A haplotype containing quantitative trait loci for SLC1A1 gene expression and its association with obsessive-compulsive disorder

Jens R Wendland, Pablo R Moya, Kiara R Timpano, Adriana P Anavitarte, Matthew R Kruse, Michael G Wheaton, Renee F Ren-Patterson, Dennis L Murphy, Jens R Wendland, Pablo R Moya, Kiara R Timpano, Adriana P Anavitarte, Matthew R Kruse, Michael G Wheaton, Renee F Ren-Patterson, Dennis L Murphy

Abstract

Context: Recent evidence from linkage analyses and follow-up candidate gene studies supports the involvement of SLC1A1, which encodes the neuronal glutamate transporter, in the development of obsessive-compulsive disorder (OCD).

Objectives: To determine the role of genetic variation of SLC1A1 in OCD in a large case-control study and to better understand how SLC1A1 variation affects functionality.

Design: A case-control study.

Setting: Publicly accessible SLC1A1 expression and genotype data.

Patients: Three hundred twenty-five OCD probands and 662 ethnically and sex-matched controls.

Interventions: Probands were assessed with the Structured Clinical Interview for DSM-IV, the Yale-Brown Obsessive Compulsive Scale, and the Saving Inventory-Revised. Six single-nucleotide polymorphisms (SNPs) were genotyped. Multiple testing corrections for single-marker and haplotype analyses were performed by permutation.

Results: Gene expression of SLC1A1 is heritable in lymphoblastoid cell lines. We identified 3 SNPs in or near SLC1A1 that correlated with gene expression levels, 1 of which had previously been associated with OCD. Two of these SNPs also predicted expression levels in human brain tissue, and 1 SNP was further functional in reporter gene studies. Two haplotypes at 3 SNPs, rs3087879, rs301430, and rs7858819, were significantly associated with OCD after multiple-testing correction and contained 2 SNPs associated with expression levels. In addition, another SNP correlating with SLC1A1 gene expression, rs3933331, was associated with an OCD-hoarding subphenotype as assessed by 2 independent, validated scales.

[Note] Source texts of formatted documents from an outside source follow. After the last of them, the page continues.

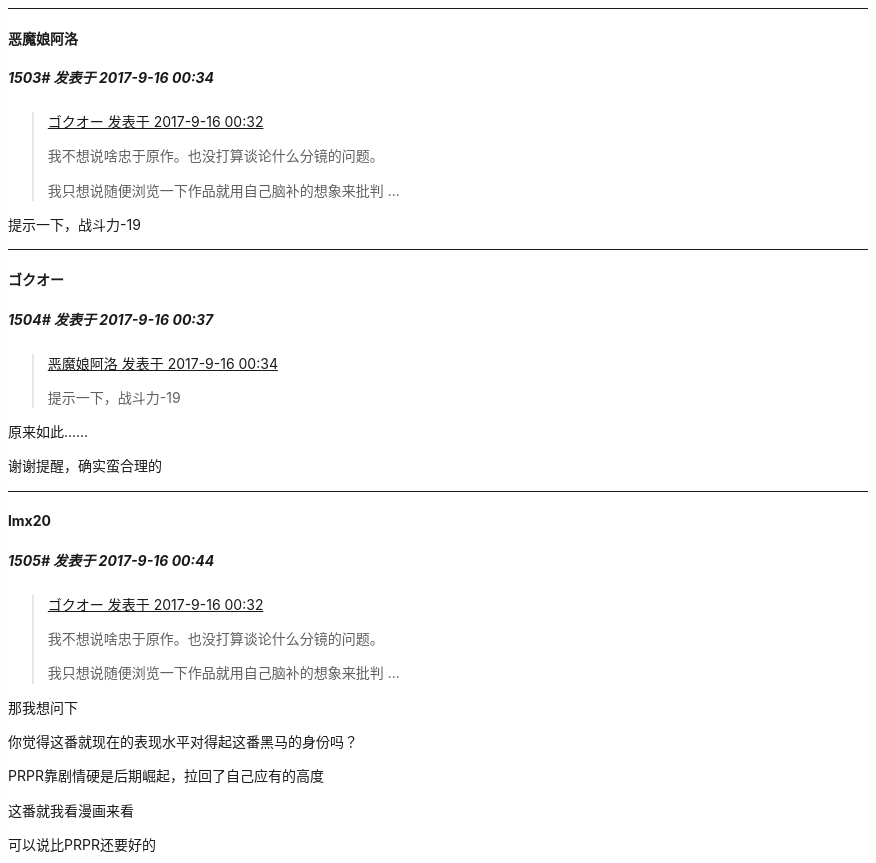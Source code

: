 -----

####  恶魔娘阿洛  
##### 1503#       发表于 2017-9-16 00:34



<blockquote><a href="httphttps://bbs.saraba1st.com/2b/forum.php?mod=redirect&amp;goto=findpost&amp;pid=37213287&amp;ptid=1528127" target="_blank">ゴクオー 发表于 2017-9-16 00:32</a>

我不想说啥忠于原作。也没打算谈论什么分镜的问题。

我只想说随便浏览一下作品就用自己脑补的想象来批判 ...</blockquote>
提示一下，战斗力-19







-----

####  ゴクオー  
##### 1504#       发表于 2017-9-16 00:37



<blockquote><a href="httphttps://bbs.saraba1st.com/2b/forum.php?mod=redirect&amp;goto=findpost&amp;pid=37213294&amp;ptid=1528127" target="_blank">恶魔娘阿洛 发表于 2017-9-16 00:34</a>

提示一下，战斗力-19</blockquote>
原来如此……

谢谢提醒，确实蛮合理的







-----

####  lmx20  
##### 1505#       发表于 2017-9-16 00:44



<blockquote><a href="httphttps://bbs.saraba1st.com/2b/forum.php?mod=redirect&amp;goto=findpost&amp;pid=37213287&amp;ptid=1528127" target="_blank">ゴクオー 发表于 2017-9-16 00:32</a>

我不想说啥忠于原作。也没打算谈论什么分镜的问题。

我只想说随便浏览一下作品就用自己脑补的想象来批判 ...</blockquote>
那我想问下

你觉得这番就现在的表现水平对得起这番黑马的身份吗？

PRPR靠剧情硬是后期崛起，拉回了自己应有的高度

这番就我看漫画来看

可以说比PRPR还要好的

Conclusions: Our case-control data corroborate previous smaller family-based studies that indicated that SLC1A1 is a susceptibility locus for OCD. The expression and genotype database-mining approach we used provides a potentially useful complementary approach to strengthen future candidate gene studies in neuropsychiatric and other disorders.

Figures

Figure 1
Figure 1
Regression of SLC1A1 expression on single-nucleotide polymorphisms using publicly accessible lymphoblastoid cell line data. Depicted here are 3 cis-acting expression quantitative trait loci that were nominally significant and had the same direction of effect in 2 independent data sets., The single-nucleotide polymorphism rs301430 has previously been shown to be associated with obsessive-compulsive disorder both as a single marker and as part of a haplotype., A, Stranger et al and Spielman et al data, P=.02. B, Stranger et al data, P=.02; Spielman et al data, P=.005. C, Stranger et al data, P=.02; Spielman et al data, P=.01.
Figure 2
Figure 2
Regression of SLC1A1 expression on single-nucleotide polymorphisms in brain tissue. A total of 97 samples of human postmortem dorsolateral prefrontal cortex were genotyped and quantitated for SLC1A1 messenger RNA levels by real-time reverse-transcriptase–polymerase chain reaction. Two of the 3 expression quantitative trait loci single-nucleotide polymorphisms that were analyzed were nominally significant and had the same direction of effect in brain tissue as in lymphoblastoid cell lines (Figure 1). A, nonsignificant. B, P=.02. C, P=.02.
Figure 3
Figure 3
Reporter gene analyses of putative expression quantitative trait loci. The 3 single-nucleotide polymorphisms identified in this study to be associated with SLC1A1 messenger RNA levels were tested in luciferase constructs. Six constructs were transfected 5 times in both human neuroblastoma (SH-SY5Y) and rat pheochromocytoma (PC12) cell lines. Error bars represent standard error of mean. One single-nucleotide polymorphism, rs301430, showed allele-specific differential luciferase expression that was highly significant in neuroblastoma (t8=8.6, P<.001) and in PC12 cells (t8=6.1, P<.001). Note that the T allele–mediated reduction in luciferase expression for rs301430 is in line with the T allele–associated decrease in SLC1A1 messenger RNA levels in lymphoblastoid cell lines and brain tissue (Figure 1 and Figure 2). NS indicates nonsignificant.
Figure 4
Figure 4
Two linear regression analyses of rs3933331 for the hoarding subphenotype, both factor analysis–derived (A) and on the basis of the Saving Inventory–Revised (SIR) score (B), which were nominally significant. A, P=.005. B, P=.009.